▶ **Work task**
Every line below that holds the string "required" should be copied.

▶ **Material supplied**
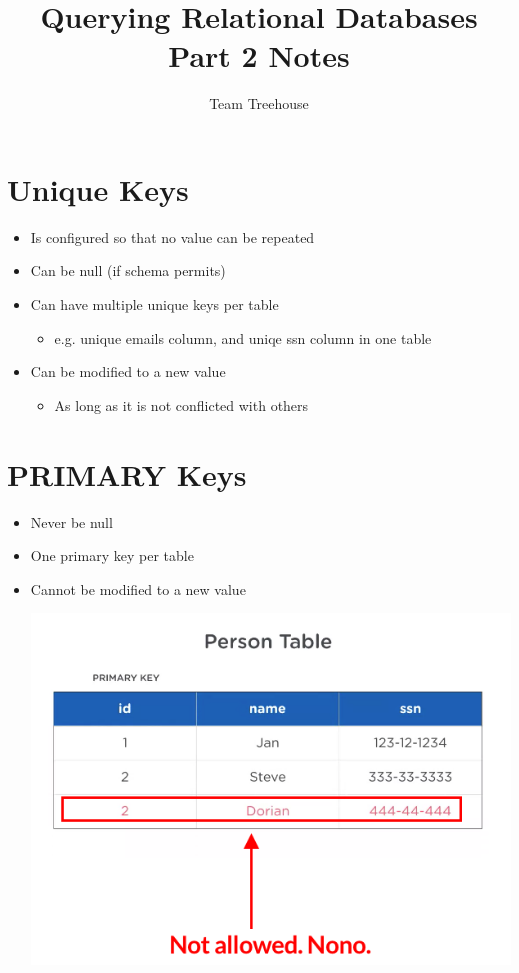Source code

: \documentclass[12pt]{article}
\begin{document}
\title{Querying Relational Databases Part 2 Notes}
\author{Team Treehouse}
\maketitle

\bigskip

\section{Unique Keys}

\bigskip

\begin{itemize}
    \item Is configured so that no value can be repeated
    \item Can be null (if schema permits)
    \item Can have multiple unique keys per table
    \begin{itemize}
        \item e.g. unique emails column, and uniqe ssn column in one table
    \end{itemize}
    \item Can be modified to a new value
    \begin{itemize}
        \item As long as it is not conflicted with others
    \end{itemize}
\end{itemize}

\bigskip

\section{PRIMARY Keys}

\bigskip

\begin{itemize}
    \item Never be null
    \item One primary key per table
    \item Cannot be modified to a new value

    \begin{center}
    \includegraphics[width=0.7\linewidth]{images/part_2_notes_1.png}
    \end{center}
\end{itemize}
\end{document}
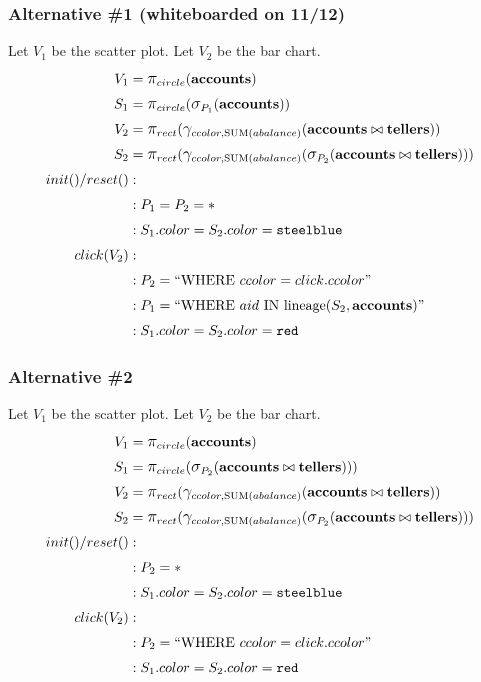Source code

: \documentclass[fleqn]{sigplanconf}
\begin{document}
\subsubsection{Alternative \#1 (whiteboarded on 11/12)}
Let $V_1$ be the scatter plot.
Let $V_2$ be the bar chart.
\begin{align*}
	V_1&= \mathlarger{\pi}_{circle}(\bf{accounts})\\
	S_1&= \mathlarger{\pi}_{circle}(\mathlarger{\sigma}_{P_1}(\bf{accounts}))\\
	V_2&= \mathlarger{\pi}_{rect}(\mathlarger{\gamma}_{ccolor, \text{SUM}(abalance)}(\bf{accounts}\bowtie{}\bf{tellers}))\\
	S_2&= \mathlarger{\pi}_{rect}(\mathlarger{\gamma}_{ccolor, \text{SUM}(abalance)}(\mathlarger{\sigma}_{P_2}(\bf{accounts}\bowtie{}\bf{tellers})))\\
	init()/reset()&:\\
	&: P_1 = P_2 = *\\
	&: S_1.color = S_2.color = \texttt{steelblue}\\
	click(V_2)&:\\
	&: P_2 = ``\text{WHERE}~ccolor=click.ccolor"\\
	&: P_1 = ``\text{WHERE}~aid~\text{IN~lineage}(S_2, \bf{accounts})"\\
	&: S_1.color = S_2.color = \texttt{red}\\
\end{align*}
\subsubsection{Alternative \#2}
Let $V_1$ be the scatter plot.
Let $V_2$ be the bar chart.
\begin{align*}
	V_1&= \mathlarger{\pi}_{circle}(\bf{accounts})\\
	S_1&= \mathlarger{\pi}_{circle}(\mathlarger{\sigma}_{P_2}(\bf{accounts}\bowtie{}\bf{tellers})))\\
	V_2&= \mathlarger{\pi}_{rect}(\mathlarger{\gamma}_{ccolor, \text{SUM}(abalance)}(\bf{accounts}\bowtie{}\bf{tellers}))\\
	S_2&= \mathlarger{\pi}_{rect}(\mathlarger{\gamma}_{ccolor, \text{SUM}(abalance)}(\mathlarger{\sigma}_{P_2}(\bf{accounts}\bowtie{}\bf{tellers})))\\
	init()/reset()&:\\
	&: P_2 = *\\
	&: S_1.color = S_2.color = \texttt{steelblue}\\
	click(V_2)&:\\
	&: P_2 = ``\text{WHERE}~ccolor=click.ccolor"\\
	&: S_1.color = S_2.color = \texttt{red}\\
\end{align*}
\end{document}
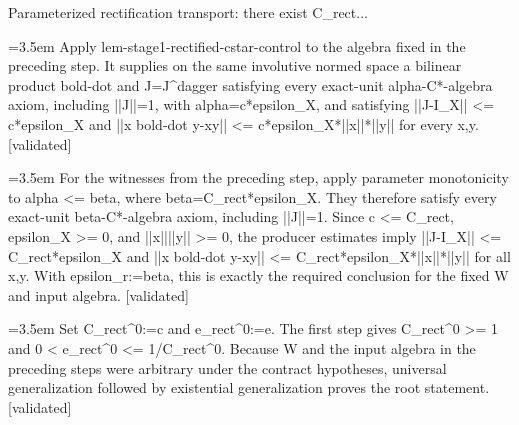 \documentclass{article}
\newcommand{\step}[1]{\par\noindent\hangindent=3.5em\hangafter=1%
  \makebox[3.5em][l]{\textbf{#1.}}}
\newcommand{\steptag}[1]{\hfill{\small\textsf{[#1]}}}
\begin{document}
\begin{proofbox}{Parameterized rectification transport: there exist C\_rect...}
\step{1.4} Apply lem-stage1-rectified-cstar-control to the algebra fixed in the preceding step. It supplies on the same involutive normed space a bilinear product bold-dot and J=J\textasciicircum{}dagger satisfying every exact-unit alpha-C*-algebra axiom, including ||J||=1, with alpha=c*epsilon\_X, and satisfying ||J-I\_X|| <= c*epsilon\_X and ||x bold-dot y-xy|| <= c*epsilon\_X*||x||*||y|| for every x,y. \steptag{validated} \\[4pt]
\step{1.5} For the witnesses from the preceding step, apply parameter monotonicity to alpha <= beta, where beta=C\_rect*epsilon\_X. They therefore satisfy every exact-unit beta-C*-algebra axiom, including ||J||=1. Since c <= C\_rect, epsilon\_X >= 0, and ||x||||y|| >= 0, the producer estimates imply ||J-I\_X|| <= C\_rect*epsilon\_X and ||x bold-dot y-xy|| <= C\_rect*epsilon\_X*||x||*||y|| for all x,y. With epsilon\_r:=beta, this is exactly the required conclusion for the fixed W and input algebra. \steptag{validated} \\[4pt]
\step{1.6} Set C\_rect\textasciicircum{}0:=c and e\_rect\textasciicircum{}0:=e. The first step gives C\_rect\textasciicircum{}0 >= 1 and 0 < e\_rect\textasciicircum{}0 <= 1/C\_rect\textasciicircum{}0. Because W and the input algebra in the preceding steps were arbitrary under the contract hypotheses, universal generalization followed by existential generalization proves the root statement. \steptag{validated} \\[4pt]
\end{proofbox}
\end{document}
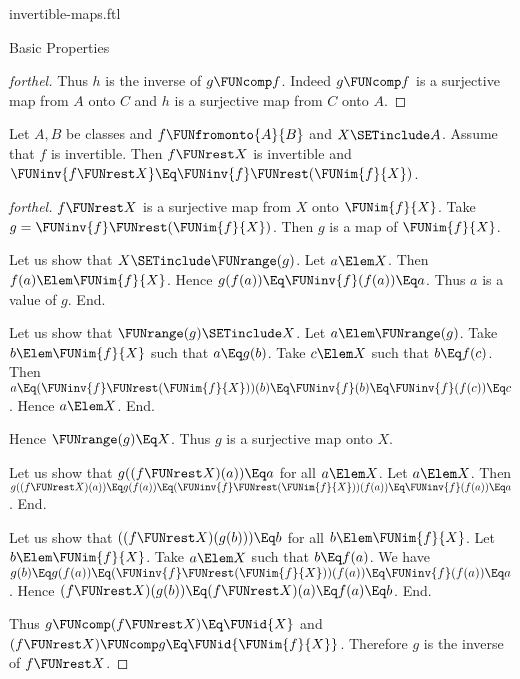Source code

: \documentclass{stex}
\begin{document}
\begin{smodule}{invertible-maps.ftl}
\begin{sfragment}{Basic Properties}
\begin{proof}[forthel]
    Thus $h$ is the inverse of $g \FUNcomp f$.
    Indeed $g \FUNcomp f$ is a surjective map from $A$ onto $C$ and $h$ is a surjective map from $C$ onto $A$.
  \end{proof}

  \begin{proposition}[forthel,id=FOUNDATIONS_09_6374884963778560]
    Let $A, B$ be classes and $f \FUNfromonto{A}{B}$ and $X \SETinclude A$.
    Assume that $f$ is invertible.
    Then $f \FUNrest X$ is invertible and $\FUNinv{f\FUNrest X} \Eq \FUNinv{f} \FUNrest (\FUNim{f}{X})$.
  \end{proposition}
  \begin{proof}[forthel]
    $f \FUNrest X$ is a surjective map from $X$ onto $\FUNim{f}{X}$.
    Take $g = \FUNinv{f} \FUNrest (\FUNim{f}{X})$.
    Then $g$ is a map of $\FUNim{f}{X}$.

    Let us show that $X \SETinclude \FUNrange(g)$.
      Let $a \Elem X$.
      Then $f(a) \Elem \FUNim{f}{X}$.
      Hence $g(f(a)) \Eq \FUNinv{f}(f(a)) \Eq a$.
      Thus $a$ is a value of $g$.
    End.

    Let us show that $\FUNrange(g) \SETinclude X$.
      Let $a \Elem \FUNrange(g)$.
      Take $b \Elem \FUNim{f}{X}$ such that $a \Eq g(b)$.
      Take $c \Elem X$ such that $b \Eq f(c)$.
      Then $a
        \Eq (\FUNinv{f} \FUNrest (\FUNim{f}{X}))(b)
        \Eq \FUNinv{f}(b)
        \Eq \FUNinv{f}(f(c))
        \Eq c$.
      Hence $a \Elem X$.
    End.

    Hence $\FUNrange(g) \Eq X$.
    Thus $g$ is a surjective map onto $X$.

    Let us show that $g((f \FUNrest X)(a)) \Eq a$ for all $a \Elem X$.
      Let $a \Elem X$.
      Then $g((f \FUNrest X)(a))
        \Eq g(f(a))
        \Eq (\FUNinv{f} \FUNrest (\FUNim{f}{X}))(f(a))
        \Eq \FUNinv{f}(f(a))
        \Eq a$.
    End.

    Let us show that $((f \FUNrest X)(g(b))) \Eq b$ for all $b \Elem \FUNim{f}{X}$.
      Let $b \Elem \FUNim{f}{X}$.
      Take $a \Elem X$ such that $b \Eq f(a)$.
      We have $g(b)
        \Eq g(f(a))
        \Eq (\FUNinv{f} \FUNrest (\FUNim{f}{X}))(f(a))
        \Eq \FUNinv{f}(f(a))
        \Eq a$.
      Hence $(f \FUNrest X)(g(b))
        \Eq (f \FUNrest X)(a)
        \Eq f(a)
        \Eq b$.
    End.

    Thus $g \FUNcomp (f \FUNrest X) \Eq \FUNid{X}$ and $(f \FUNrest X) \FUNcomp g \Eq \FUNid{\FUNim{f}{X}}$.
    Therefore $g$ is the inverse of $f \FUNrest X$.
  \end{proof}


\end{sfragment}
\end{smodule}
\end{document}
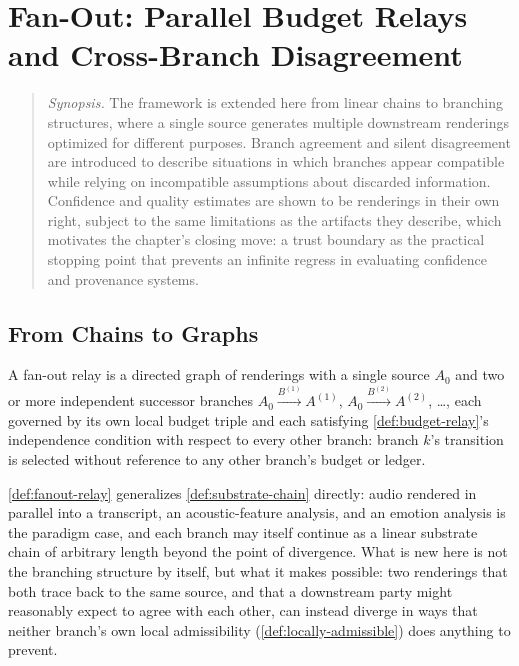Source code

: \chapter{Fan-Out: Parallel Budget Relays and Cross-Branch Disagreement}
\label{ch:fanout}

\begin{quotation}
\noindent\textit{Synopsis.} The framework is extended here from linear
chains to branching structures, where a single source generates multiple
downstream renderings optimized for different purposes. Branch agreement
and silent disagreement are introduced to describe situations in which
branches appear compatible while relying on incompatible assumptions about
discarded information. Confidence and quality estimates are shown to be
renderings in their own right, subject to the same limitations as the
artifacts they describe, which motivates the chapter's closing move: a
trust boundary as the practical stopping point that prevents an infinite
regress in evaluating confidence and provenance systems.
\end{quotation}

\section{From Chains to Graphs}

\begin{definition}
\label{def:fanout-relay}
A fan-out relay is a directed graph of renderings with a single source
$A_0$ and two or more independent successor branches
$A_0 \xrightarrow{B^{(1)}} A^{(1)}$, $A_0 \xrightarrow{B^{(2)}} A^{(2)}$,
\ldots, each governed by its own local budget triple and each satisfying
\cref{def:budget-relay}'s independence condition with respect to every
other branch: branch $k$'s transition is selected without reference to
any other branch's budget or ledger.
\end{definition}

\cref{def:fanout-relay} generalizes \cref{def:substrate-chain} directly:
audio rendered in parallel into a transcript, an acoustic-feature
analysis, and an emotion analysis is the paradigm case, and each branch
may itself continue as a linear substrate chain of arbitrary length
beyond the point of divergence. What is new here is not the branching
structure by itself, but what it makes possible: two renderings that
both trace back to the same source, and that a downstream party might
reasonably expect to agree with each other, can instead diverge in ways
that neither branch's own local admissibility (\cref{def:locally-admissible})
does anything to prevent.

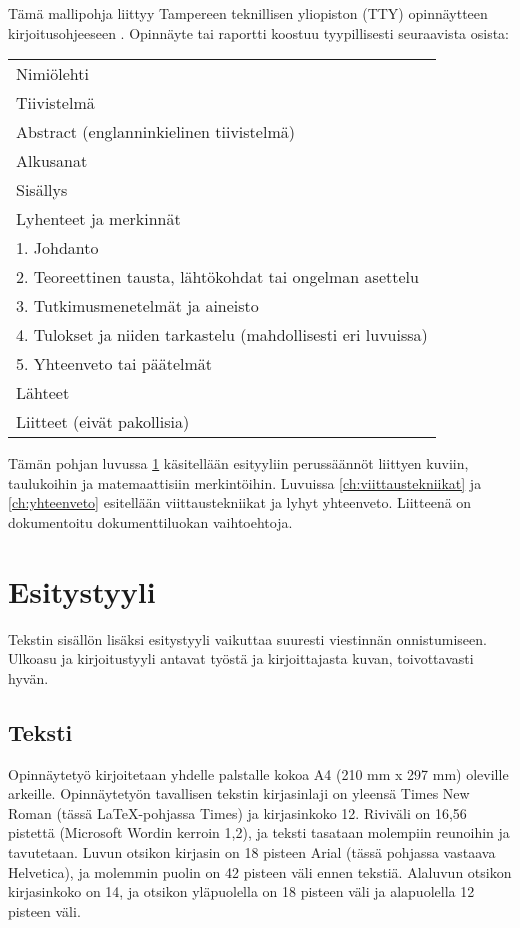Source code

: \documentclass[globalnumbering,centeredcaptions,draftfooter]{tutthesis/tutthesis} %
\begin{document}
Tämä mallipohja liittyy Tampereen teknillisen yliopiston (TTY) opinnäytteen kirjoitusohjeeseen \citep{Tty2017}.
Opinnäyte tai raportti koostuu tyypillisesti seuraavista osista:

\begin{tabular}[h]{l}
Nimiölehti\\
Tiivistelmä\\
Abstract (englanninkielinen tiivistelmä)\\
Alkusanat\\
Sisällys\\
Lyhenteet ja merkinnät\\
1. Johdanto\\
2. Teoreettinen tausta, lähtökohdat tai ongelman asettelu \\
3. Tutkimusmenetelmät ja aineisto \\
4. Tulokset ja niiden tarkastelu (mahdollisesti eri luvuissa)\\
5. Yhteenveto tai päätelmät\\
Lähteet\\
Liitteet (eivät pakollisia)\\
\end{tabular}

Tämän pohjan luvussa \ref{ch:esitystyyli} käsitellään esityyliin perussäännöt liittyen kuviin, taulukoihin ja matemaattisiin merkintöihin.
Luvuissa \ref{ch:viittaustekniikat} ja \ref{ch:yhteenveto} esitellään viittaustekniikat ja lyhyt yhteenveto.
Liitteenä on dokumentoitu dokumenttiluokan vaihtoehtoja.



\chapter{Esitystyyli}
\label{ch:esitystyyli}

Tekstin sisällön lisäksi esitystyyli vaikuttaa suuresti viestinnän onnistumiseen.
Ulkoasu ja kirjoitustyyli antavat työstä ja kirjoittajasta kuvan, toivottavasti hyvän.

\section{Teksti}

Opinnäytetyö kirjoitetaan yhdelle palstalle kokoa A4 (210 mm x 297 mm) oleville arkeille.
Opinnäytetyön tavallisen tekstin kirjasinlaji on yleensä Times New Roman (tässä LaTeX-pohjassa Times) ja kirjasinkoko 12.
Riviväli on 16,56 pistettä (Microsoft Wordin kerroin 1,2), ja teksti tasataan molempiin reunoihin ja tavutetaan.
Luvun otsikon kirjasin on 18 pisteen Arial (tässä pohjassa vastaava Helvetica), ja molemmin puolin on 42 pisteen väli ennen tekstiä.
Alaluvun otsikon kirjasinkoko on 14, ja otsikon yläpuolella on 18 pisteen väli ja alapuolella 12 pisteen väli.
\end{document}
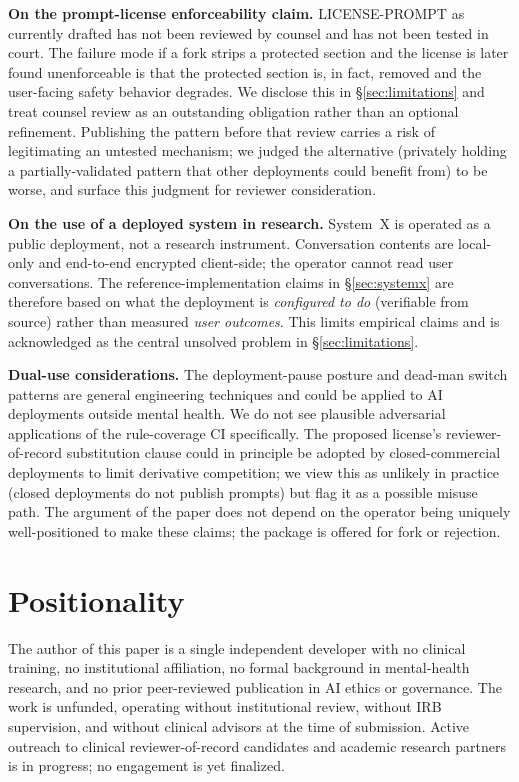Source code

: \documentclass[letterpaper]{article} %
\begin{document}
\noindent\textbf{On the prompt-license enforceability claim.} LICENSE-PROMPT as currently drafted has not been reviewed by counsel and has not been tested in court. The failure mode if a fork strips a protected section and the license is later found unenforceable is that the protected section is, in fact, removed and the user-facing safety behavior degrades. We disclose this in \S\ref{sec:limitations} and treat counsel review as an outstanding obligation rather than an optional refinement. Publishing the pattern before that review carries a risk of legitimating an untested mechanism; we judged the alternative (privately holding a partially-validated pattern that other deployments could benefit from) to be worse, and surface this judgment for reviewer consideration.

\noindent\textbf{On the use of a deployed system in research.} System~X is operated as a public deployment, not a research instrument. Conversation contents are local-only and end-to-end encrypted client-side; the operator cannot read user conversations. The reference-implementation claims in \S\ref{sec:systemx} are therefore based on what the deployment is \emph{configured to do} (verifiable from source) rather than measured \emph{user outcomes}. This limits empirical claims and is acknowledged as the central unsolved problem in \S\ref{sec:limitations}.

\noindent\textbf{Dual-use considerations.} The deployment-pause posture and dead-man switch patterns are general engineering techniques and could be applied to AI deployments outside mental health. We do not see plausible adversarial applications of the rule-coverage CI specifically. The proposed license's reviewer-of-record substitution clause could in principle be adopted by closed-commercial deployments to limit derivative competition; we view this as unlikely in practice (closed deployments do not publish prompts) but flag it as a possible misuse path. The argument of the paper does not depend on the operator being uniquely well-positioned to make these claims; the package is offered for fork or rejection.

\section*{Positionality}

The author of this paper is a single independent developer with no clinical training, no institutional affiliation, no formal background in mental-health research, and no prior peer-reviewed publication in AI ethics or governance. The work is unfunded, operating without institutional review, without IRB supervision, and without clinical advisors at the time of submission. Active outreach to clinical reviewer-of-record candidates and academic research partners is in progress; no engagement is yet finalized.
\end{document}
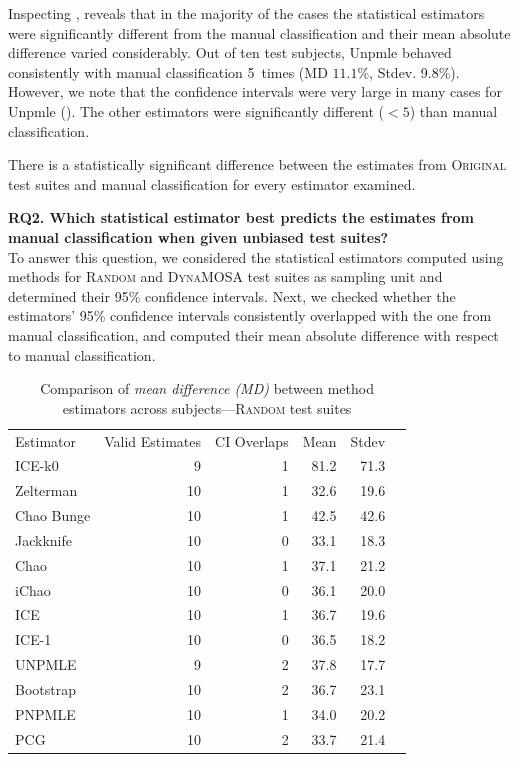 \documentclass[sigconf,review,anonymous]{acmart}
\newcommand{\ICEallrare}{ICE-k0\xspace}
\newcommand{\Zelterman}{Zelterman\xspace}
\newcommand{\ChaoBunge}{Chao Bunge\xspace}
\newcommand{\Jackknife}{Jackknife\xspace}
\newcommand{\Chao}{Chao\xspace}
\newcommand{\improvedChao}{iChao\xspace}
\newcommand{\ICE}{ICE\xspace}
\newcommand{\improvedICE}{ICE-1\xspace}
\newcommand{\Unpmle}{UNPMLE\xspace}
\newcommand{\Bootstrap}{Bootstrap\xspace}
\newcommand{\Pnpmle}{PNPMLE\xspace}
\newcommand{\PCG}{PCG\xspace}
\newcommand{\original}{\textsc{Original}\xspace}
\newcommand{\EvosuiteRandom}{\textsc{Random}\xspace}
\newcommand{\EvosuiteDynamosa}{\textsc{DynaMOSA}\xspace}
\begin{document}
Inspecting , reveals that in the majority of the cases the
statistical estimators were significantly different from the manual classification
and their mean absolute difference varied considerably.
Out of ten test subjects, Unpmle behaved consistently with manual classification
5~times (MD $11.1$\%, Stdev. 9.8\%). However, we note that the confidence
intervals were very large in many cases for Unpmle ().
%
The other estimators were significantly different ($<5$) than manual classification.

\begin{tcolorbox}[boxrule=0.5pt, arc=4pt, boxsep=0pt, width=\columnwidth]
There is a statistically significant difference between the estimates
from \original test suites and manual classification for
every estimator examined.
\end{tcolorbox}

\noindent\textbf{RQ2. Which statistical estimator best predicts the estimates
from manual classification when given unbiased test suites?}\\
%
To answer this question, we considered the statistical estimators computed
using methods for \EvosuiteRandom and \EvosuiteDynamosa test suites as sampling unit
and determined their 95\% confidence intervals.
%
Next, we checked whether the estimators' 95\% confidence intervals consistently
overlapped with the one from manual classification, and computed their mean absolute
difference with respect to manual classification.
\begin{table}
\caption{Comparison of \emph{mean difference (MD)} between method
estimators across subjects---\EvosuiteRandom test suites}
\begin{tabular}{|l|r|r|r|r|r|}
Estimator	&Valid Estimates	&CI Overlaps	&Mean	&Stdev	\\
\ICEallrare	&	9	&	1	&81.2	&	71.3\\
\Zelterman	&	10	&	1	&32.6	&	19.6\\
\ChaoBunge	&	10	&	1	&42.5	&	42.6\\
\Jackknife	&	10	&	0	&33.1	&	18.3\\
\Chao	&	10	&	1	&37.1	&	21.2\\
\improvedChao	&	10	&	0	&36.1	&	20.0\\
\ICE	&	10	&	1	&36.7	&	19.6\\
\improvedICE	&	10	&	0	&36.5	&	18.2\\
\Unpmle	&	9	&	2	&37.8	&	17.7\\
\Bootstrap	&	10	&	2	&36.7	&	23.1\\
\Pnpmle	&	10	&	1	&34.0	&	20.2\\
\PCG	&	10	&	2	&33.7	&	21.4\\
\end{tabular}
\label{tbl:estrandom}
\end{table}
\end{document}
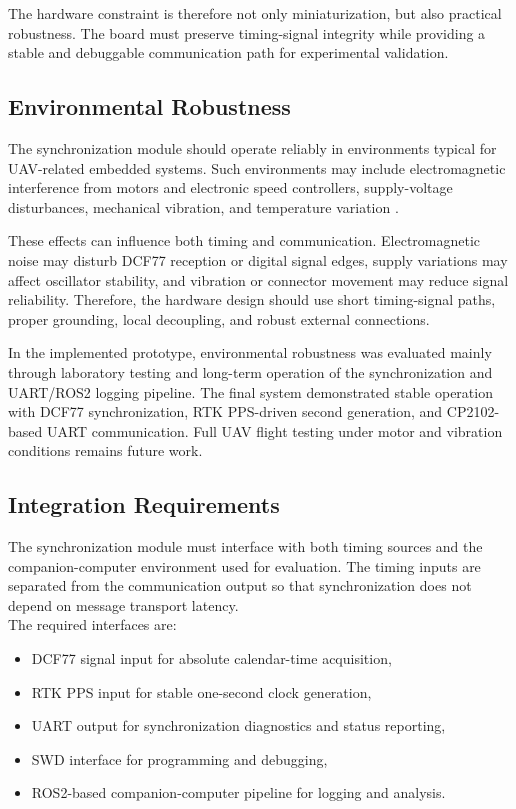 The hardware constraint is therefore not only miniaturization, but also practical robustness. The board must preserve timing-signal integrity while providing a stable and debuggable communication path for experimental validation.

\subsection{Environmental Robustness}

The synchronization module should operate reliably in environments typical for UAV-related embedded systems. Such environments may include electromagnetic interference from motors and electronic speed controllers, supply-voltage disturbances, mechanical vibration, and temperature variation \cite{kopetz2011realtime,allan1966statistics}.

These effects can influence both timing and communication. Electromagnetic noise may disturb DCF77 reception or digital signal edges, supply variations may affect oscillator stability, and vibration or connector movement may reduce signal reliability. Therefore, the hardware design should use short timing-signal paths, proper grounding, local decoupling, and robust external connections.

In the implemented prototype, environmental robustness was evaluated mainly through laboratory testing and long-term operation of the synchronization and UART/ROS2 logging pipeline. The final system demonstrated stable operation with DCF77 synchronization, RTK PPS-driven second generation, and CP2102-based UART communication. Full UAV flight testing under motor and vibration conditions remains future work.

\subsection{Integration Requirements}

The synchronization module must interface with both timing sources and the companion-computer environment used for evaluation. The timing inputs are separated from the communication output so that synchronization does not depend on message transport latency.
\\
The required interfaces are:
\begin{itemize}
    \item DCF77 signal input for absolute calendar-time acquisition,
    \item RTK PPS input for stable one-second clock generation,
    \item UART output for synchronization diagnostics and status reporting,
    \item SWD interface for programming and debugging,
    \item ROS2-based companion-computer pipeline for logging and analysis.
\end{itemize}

▶ **Result**
\step{1.5} For the witnesses from the preceding step, apply parameter monotonicity to alpha <= beta, where beta=C\_rect*epsilon\_X. They therefore satisfy every exact-unit beta-C*-algebra axiom, including ||J||=1. Since c <= C\_rect, epsilon\_X >= 0, and ||x||||y|| >= 0, the producer estimates imply ||J-I\_X|| <= C\_rect*epsilon\_X and ||x bold-dot y-xy|| <= C\_rect*epsilon\_X*||x||*||y|| for all x,y. With epsilon\_r:=beta, this is exactly the required conclusion for the fixed W and input algebra. \steptag{validated} \\[4pt]
The required interfaces are:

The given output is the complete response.